Record extracts Block Start

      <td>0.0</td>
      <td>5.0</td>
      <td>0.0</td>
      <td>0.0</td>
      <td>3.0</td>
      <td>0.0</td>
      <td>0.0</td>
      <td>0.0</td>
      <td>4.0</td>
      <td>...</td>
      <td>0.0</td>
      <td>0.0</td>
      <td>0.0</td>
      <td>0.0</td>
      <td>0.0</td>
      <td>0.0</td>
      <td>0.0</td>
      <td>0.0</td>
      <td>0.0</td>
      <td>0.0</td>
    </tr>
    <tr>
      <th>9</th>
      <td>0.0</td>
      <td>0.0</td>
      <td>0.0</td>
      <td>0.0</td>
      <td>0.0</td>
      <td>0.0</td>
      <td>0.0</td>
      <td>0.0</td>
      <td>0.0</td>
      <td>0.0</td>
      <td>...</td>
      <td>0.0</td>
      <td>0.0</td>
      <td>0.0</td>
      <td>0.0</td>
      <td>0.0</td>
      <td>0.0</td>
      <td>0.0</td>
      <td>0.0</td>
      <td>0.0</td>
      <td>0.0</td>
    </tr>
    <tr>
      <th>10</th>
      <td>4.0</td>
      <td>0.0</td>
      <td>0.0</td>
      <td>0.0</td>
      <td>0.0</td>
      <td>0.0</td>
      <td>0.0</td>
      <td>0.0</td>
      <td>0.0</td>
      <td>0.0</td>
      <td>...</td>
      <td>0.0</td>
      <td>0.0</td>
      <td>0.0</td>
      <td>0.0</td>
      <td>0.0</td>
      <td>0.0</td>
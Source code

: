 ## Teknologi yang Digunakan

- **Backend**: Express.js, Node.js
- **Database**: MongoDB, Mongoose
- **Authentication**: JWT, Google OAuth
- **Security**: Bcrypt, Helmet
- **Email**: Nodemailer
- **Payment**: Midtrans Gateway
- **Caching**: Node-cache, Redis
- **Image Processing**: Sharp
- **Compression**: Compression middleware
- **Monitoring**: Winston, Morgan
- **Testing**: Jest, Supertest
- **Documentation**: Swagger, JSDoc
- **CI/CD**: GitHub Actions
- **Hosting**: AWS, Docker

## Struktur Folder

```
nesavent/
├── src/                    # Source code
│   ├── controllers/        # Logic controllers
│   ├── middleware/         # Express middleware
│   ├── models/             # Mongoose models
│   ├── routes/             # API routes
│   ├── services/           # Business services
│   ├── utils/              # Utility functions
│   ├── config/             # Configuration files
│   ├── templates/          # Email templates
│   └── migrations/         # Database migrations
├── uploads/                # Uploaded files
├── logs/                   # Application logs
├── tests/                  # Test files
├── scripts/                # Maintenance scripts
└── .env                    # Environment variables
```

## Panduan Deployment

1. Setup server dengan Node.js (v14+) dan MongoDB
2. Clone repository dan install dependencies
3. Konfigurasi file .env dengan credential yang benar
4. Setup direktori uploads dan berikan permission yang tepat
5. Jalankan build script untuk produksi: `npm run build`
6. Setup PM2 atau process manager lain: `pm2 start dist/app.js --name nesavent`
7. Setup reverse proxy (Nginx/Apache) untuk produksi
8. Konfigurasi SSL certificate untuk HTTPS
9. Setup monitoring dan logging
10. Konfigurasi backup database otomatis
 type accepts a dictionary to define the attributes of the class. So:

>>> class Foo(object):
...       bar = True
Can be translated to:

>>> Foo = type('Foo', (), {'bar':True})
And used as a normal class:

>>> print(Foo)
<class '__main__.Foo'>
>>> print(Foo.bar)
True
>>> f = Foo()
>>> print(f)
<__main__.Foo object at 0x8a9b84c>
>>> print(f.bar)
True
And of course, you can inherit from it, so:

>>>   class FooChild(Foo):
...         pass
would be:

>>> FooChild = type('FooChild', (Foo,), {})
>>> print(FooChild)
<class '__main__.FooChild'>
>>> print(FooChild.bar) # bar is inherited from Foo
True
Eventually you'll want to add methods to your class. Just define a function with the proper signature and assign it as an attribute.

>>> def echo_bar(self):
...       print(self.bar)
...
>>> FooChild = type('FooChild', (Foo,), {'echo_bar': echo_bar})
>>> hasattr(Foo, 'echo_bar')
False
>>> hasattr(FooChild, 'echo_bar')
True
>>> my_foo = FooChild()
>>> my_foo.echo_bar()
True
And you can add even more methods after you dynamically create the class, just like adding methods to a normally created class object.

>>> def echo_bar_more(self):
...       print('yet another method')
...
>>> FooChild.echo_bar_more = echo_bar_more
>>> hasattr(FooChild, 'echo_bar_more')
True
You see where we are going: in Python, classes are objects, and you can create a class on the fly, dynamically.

Record extracts Block End

Copy out each line of the listing that holds the word "uploads".

├── uploads/                # Uploaded files
4. Setup direktori uploads dan berikan permission yang tepat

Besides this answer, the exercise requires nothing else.